The first dungeon you will likely do is the stormstout brewery. The place is a disaster, there are all these right click mechanics that are barely explained and not very intuitive, as well as boss fights whose design philosophy is "well if we just keep throwing new mechanics at the player then maybe they'll die and think this is challenging". Well all I can say is fuck you blizzard not only was the dungeon a mess but it didn't even encourage learning it, all we had to do was deeps harder and everything died without really paying attention to most mechanics.

You know what, blizzard boss design post tier 11 which was the first raiding tier of cata can literally be summed up with the phrase above. They're all awful, and an embarrassment of actual design.

It really just is "Let me throw things at you till you can't juggle them anymore, having fun yet?!"

"This isn't challenging, it stumped me and got my character killed, but it's not challenging!"
 
Why is it no one talking about Guild Wars 2?
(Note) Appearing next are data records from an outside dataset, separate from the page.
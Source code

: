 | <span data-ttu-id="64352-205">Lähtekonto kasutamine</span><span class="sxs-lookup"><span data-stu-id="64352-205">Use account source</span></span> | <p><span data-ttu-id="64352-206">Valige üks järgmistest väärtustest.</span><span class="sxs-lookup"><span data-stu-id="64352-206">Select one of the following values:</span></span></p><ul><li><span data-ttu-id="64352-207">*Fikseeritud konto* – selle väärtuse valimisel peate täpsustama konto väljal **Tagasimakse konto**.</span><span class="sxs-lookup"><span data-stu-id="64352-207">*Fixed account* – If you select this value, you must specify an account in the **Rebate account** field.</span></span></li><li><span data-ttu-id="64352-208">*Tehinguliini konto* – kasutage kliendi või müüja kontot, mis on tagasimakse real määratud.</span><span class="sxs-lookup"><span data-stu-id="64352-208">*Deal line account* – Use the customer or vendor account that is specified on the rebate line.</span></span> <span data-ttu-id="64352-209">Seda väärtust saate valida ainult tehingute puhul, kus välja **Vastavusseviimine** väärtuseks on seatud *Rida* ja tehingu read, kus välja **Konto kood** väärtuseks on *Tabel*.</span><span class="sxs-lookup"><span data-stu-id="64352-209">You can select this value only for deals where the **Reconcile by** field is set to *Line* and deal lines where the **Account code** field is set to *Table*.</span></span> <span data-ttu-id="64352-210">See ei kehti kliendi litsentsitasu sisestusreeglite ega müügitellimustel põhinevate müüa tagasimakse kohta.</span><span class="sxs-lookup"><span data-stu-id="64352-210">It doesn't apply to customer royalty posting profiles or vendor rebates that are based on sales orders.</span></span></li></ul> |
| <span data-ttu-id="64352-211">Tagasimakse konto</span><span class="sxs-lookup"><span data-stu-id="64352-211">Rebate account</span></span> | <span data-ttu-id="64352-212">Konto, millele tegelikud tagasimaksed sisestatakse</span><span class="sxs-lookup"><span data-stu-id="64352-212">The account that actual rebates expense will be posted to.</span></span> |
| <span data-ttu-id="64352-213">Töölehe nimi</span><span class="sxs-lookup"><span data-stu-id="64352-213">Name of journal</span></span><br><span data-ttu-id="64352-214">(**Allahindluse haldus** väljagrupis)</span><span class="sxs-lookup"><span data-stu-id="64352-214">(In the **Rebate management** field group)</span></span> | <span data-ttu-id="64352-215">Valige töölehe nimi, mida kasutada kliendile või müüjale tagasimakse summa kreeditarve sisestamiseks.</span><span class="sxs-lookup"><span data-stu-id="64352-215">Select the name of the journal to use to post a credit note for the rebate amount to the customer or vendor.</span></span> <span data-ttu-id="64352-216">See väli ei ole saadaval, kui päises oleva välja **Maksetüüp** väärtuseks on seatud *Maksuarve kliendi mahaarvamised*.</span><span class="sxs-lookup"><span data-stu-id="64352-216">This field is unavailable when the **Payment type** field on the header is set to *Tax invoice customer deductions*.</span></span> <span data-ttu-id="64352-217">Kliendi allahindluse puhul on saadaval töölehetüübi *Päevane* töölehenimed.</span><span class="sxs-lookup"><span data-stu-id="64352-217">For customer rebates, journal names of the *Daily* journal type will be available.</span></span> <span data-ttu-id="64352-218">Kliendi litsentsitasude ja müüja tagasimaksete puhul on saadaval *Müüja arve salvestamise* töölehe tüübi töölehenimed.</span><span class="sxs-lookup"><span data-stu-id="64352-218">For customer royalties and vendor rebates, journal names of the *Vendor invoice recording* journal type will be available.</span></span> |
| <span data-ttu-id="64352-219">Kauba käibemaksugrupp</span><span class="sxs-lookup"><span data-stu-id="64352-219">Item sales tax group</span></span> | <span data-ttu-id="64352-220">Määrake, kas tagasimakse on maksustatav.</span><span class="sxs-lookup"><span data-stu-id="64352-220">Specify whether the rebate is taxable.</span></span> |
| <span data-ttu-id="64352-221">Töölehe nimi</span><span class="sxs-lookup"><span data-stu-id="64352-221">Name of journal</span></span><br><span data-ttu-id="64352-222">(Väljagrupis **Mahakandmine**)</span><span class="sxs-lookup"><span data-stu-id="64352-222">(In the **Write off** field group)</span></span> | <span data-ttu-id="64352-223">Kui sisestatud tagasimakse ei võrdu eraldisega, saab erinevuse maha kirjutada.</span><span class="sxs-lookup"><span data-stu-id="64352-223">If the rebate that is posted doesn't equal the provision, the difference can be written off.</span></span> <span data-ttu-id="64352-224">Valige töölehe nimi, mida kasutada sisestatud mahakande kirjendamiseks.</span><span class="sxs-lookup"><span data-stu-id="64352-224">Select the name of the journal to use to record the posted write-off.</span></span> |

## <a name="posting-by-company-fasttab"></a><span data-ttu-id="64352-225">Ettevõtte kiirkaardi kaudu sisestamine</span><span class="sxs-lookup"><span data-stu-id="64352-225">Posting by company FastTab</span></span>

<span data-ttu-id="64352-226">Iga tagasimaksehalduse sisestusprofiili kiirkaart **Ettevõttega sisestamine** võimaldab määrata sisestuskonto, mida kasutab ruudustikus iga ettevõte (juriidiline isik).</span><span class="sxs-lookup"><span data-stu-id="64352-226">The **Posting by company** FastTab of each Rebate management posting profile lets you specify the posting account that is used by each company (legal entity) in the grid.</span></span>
MMO is a polarized genre so they can be good or bad depending on what you expect from the MMO.
ex: Half of the players are usually scumbags, you can see it as an opportunity to PK them, having a competitive fight, or you can downright hate them because you play to enjoy the environment.
 
it's funny that many people have to justify mmos with the multiplayer component. it's almost like saying monopoly and other board games are fun only if you play with other people. that's kind of an obvious point.
 
it's funny that many people have to justify mmos with the multiplayer component. it's almost like saying monopoly and other board games are fun only if you play with other people. that's kind of an obvious point.
Because walking around in a huge world is lonely.
And why we have to justify MMO with other things than multiplayer component? It's an MMO, its keyword IS multiplayer component, yes? It's kinda saying 'no, you can't justify a puzzle game because of the puzzle'
 
MMOs are full of boring and generic gameplay. The fun of them is the social interaction with your friends, making new friends, and collecting things / filling up bars / increasing numbers.
 
I never played any MMOs (outside of a brief look into LOTRO when it went F2P) until this year, but I've actually enjoyed Guild Wars 2 and the combat of TERA quite a bit. The latter is lacking in setting and character design for me, though. Especially, the Elins, which almost make me embarrassed to play the game.
 
Without friends MMOs are very boring for me. I've always played them with either real life friends or people I met in other games. The draw of MMOs for me was always the PvP, and you need a good team of friends to do well at that.